By the time the morning came, Anthony had not made up his mind what course to take, but he had seized the idea that relief was possible, and this thought gave a buoyancy to his spirit and a new freedom to his step. His mother brightened immediately. She followed him into the garden and made her usual remarks in a happy voice, even consenting, though not without a pang, to the destruction of her favourite flower-bed, because Anthony thought the turf should have a broader sweep, and she said, with tears, that Anthony’s improvements reminded her of the old Vicarage days.

The day had been fair, with a fresh and constantly changing beauty, but as the afternoon wore on, the greyness so often to be seen in late autumn came over sky and land. There was a veil of thin mist hanging about the meadows when Anthony, with Sniff at his heels, walked through the lanes to Underham. Sniff, it must be said, had a particular attraction in Underham. He was a dog with a peculiarly strong sense of humour, and in the little town it unfortunately happened that there lived another dog, the property of an old lady, and the victim of innumerable washings. Mop was a white Spitz, of a depressed and meek turn of mind, probably the result of the many torments to which his white coat condemned him; and, with a profession of gambolling friendship which it would have been impossible for Mop, even if he had possessed the spirit, to resent, it was Sniff’s great delight to choose a muddy spot of road, rush at and tumble him into it. It added much to his enjoyment when, as was every now and then the case, he could see his friend, with drooping tail, caught by the cook and carried ignominiously to the tub; and his appreciation of this little comedy of his own invention was so great, that it was almost impossible to avoid taking him to Underham. Some mute signs there were which instinct enabled him to detect, and, with that walk in view, no coaxing could induce him to venture where a door might be shut upon him; and more than once Anthony, congratulating himself upon having given him the slip, had found the little Skye waiting for him at some corner of the lane, wagging his tail with the most irresistibly deprecating expression of brown eyes.

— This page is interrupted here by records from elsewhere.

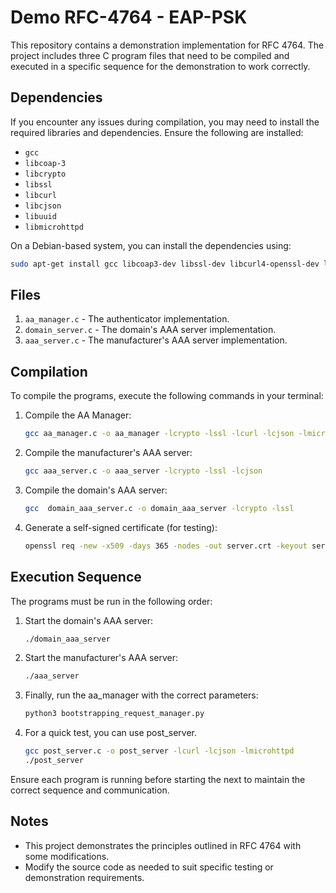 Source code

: # Demo RFC-4764 - EAP-PSK

This repository contains a demonstration implementation for RFC 4764. The project includes three C program files that need to be compiled and executed in a specific sequence for the demonstration to work correctly.

## Dependencies

If you encounter any issues during compilation, you may need to install the required libraries and dependencies. Ensure the following are installed:

- `gcc`
- `libcoap-3`
- `libcrypto`
- `libssl`
- `libcurl`
- `libcjson`
- `libuuid`
- `libmicrohttpd`

On a Debian-based system, you can install the dependencies using:
```bash
sudo apt-get install gcc libcoap3-dev libssl-dev libcurl4-openssl-dev libcjson-dev libmicrohttpd-dev uuid-dev python3 python3-flask
```

## Files

1. `aa_manager.c`        - The authenticator implementation.
2. `domain_server.c`     - The domain's AAA server implementation.
3. `aaa_server.c`        - The manufacturer's AAA server implementation.

## Compilation

To compile the programs, execute the following commands in your terminal:

1. Compile the AA Manager:
   ```bash
   gcc aa_manager.c -o aa_manager -lcrypto -lssl -lcurl -lcjson -lmicrohttpd
   ```
   
2. Compile the manufacturer's AAA server:
   ```bash
   gcc aaa_server.c -o aaa_server -lcrypto -lssl -lcjson
   ```

3. Compile the domain's AAA server:
   ```bash
   gcc  domain_aaa_server.c -o domain_aaa_server -lcrypto -lssl
   ```
   
4. Generate a self-signed certificate (for testing):
   ```bash
   openssl req -new -x509 -days 365 -nodes -out server.crt -keyout server.key
   ```

## Execution Sequence

The programs must be run in the following order:

1. Start the domain's AAA server:
   ```bash
   ./domain_aaa_server
   ```

2. Start the manufacturer's AAA server:
   ```bash
   ./aaa_server
   ```
   
4. Finally, run the aa_manager with the correct parameters:
   ```bash
   python3 bootstrapping_request_manager.py
   ```
   
5. For a quick test, you can use post_server.
   ```bash
   gcc post_server.c -o post_server -lcurl -lcjson -lmicrohttpd
   ./post_server
   ```

Ensure each program is running before starting the next to maintain the correct sequence and communication.

## Notes

- This project demonstrates the principles outlined in RFC 4764 with some modifications.
- Modify the source code as needed to suit specific testing or demonstration requirements.
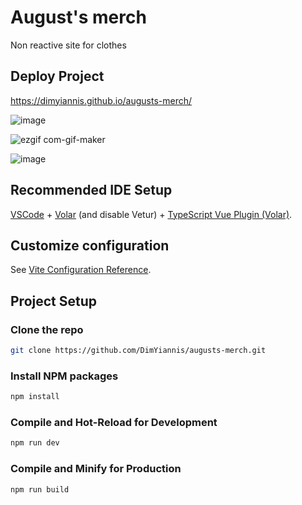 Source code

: # August's merch

Non reactive site for clothes

## Deploy Project
 https://dimyiannis.github.io/augusts-merch/
 
![image](https://user-images.githubusercontent.com/107484245/230052812-d1e7f34e-7ec2-45ff-93b8-ce98de91df43.png)
 
![ezgif com-gif-maker](https://user-images.githubusercontent.com/107484245/230095354-01ec829e-9739-4378-b59c-93aa74405911.gif)

![image](https://user-images.githubusercontent.com/107484245/230052597-e3c71749-bff8-4bcc-8cd9-84e33d17b81e.png)


## Recommended IDE Setup

[VSCode](https://code.visualstudio.com/) + [Volar](https://marketplace.visualstudio.com/items?itemName=Vue.volar) (and disable Vetur) + [TypeScript Vue Plugin (Volar)](https://marketplace.visualstudio.com/items?itemName=Vue.vscode-typescript-vue-plugin).

## Customize configuration

See [Vite Configuration Reference](https://vitejs.dev/config/).

## Project Setup

### Clone the repo
```sh
git clone https://github.com/DimYiannis/augusts-merch.git
```
### Install NPM packages
```sh
npm install
```


### Compile and Hot-Reload for Development

```sh
npm run dev
```

### Compile and Minify for Production

```sh
npm run build
```

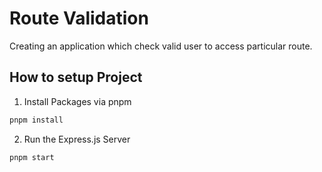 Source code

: # Route Validation

Creating an application which check valid user to access particular route.

## How to setup Project

1. Install Packages via pnpm

```bash
pnpm install
```

2. Run the Express.js Server

```bash
pnpm start
``` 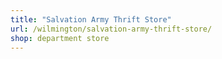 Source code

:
 ```yaml
---
title: "Salvation Army Thrift Store"
url: /wilmington/salvation-army-thrift-store/
shop: department store
---
```

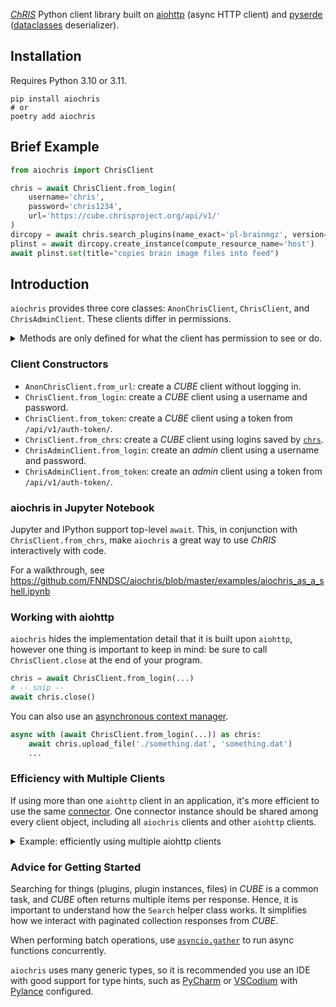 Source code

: [//]: # (this file is included by pdoc)

[*ChRIS*](https://chrisproject.org) Python client library built on
[aiohttp](https://github.com/aio-libs/aiohttp) (async HTTP client) and
[pyserde](https://github.com/yukinarit/pyserde)
([dataclasses](https://docs.python.org/3/library/dataclasses.html) deserializer).

## Installation

Requires Python 3.10 or 3.11.

```shell
pip install aiochris
# or
poetry add aiochris
```

## Brief Example

```python
from aiochris import ChrisClient

chris = await ChrisClient.from_login(
    username='chris',
    password='chris1234',
    url='https://cube.chrisproject.org/api/v1/'
)
dircopy = await chris.search_plugins(name_exact='pl-brainmgz', version='2.0.3').get_only()
plinst = await dircopy.create_instance(compute_resource_name='host')
await plinst.set(title="copies brain image files into feed")
```

## Introduction

`aiochris` provides three core classes: `AnonChrisClient`, `ChrisClient`, and `ChrisAdminClient`.
These clients differ in permissions.

<details>
<summary>Methods are only defined for what the client has permission to see or do.</summary>

```python
anon_client = await AnonChrisClient.from_url('https://cube.chrisproject.org/api/v1/')
# ok: can search for plugins without logging in...
plugin = await anon_client.search_plugins(name_exact='pl-mri10yr06mo01da_normal').first()
# IMPOSSIBLE! AnonChrisClient.create_instance not defined...
await plugin.create_instance()

# IMPOSSIBLE! authentication required for ChrisClient
authed_client = await ChrisClient.from_url('https://cube.chrisproject.org/api/v1/')
authed_client = await ChrisClient.from_login(
    url='https://cube.chrisproject.org/api/v1/',
    username='chris',
    password='chris1234'
)
# authenticated client can also search for plugins
plugin = await authed_client.search_plugins(name_exact='pl-mri10yr06mo01da_normal').first()
await plugin.create_instance()  # works!
```

</details>


### Client Constructors

- `AnonChrisClient.from_url`: create a *CUBE* client without logging in.
- `ChrisClient.from_login`: create a *CUBE* client using a username and password.
- `ChrisClient.from_token`: create a *CUBE* client using a token from `/api/v1/auth-token/`.
- `ChrisClient.from_chrs`: create a *CUBE* client using logins saved by [`chrs`](https://crates.io/crates/chrs).
- `ChrisAdminClient.from_login`: create an *admin* client using a username and password.
- `ChrisAdminClient.from_token`: create an *admin* client using a token from `/api/v1/auth-token/`.

### aiochris in Jupyter Notebook

Jupyter and IPython support top-level `await`. This, in conjunction with `ChrisClient.from_chrs`,
make `aiochris` a great way to use _ChRIS_ interactively with code.

For a walkthrough, see https://github.com/FNNDSC/aiochris/blob/master/examples/aiochris_as_a_shell.ipynb

### Working with aiohttp

`aiochris` hides the implementation detail that it is built upon `aiohttp`,
however one thing is important to keep in mind:
be sure to call `ChrisClient.close` at the end of your program.

```python
chris = await ChrisClient.from_login(...)
# -- snip --
await chris.close()
```

You can also use an
[asynchronous context manager](https://docs.python.org/3/glossary.html#term-asynchronous-context-manager).

```python
async with (await ChrisClient.from_login(...)) as chris:
    await chris.upload_file('./something.dat', 'something.dat')
    ...
```

### Efficiency with Multiple Clients

If using more than one `aiohttp` client in an application, it's more efficient
to use the same
[connector](https://docs.aiohttp.org/en/stable/client_advanced.html#connectors).
One connector instance should be shared among every client object,
including all `aiochris` clients and other `aiohttp` clients.

<details>
<summary>Example: efficiently using multiple aiohttp clients</summary>

```python
import aiohttp
from aiochris import ChrisClient

with aiohttp.TCPConnector() as connector:
    chris_client1 = await ChrisClient.from_login(
        url='https://example.com/cube/api/v1/',
        username='user1',
        password='user1234',
        connector=connector,
        connector_owner=False
    )
    chris_client2 = await ChrisClient.from_login(
        url='https://example.com/cube/api/v1/',
        username='user2',
        password='user4321',
        connector=connector,
        connector_owner=False
    )
    plain_http_client = aiohttp.ClientSession(connector=connector, connector_owner=False)
```

</details>

### Advice for Getting Started

Searching for things (plugins, plugin instances, files) in *CUBE* is a common task,
and *CUBE* often returns multiple items per response.
Hence, it is important to understand how the `Search` helper class works.
It simplifies how we interact with paginated collection responses from *CUBE*.

When performing batch operations, use
[`asyncio.gather`](https://docs.python.org/3/library/asyncio-task.html#running-tasks-concurrently)
to run async functions concurrently.

`aiochris` uses many generic types, so it is recommended you use an IDE
with good support for type hints, such as
[PyCharm](https://www.jetbrains.com/pycharm/download/)
or [VSCodium](https://vscodium.com) with
[Pylance](https://github.com/microsoft/pylance-release/issues/483) configured.

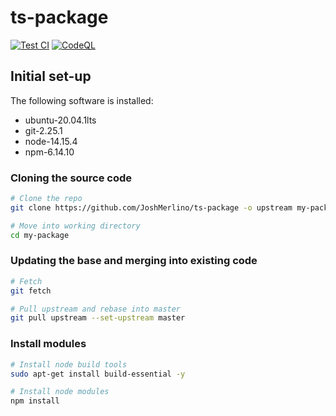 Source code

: # ts-package
[![Test CI](https://github.com/JoshMerlino/ts-package/actions/workflows/test.yml/badge.svg)](https://github.com/JoshMerlino/ts-package/actions/workflows/test.yml)
[![CodeQL](https://github.com/JoshMerlino/ts-package/actions/workflows/codeql-analysis.yml/badge.svg)](https://github.com/JoshMerlino/ts-package/actions/workflows/codeql-analysis.yml)

## Initial set-up
The following software is installed:
* ubuntu-20.04.1lts
* git-2.25.1
* node-14.15.4
* npm-6.14.10

### Cloning the source code
```bash
# Clone the repo
git clone https://github.com/JoshMerlino/ts-package -o upstream my-package

# Move into working directory
cd my-package
```

### Updating the base and merging into existing code
```bash
# Fetch
git fetch

# Pull upstream and rebase into master
git pull upstream --set-upstream master
```

### Install modules
```bash
# Install node build tools
sudo apt-get install build-essential -y

# Install node modules
npm install
```

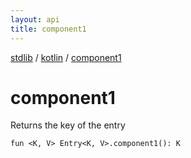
 ```yaml
---
layout: api
title: component1
---
```

[stdlib](../index.html) / [kotlin](index.html) / [component1](component1.html)

# component1
Returns the key of the entry
```
fun <K, V> Entry<K, V>.component1(): K
```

So favourite a diversion at the end of his journey made Sniff run on more cheerily than his master could follow; for, although Anthony’s old sanguine disposition to some extent asserted itself, a man does not go very happily to such an interview as lay before him. As the colour died out of the sky, everything looked dull, blank, uninviting: sodden grass clothed the hedges, the air was laden with a smell of crushed apples, a few yellow leaves hung on the scraggy moss-grown trees of the orchards, the ricks caught no gleams of sunshine, the farmyards were drearily prosaic. Until now, Anthony had hardly realised how he had grown to hate the road to Underham; even now he tried to believe that the unattractiveness lay in all these outward things. He pictured to himself the Bennetts’ house, Ada coming forward with her pretty smiling face,—would it change?—would she care?—could it be possible that the next day he might be journeying away from Underham, free, unfettered? He went on thinking these thoughts until Underham itself was in sight, a few white cottages, the marshes, a canal, a bridge, and to the left red houses, black wharves, and a little confusion of shipping, all lying in the grey mist. There was another road joining that from Thorpe before it crossed the bridge, and two figures coming along under the trees Anthony glanced at carelessly, until they resolved themselves into Ada and Mr Warren.

Ada looked almost frightened for a moment. She came up quickly, and laid her hand on Anthony’s arm.

“We could not have the carriage to-day, and I always get a headache if I stay at home all the afternoon, so I came for a walk. Isn’t it odd that I should have first met Mr Warren, and then you?”

“Very,” said Anthony shortly.

“He had been for a night to Stanton, and was just coming back.”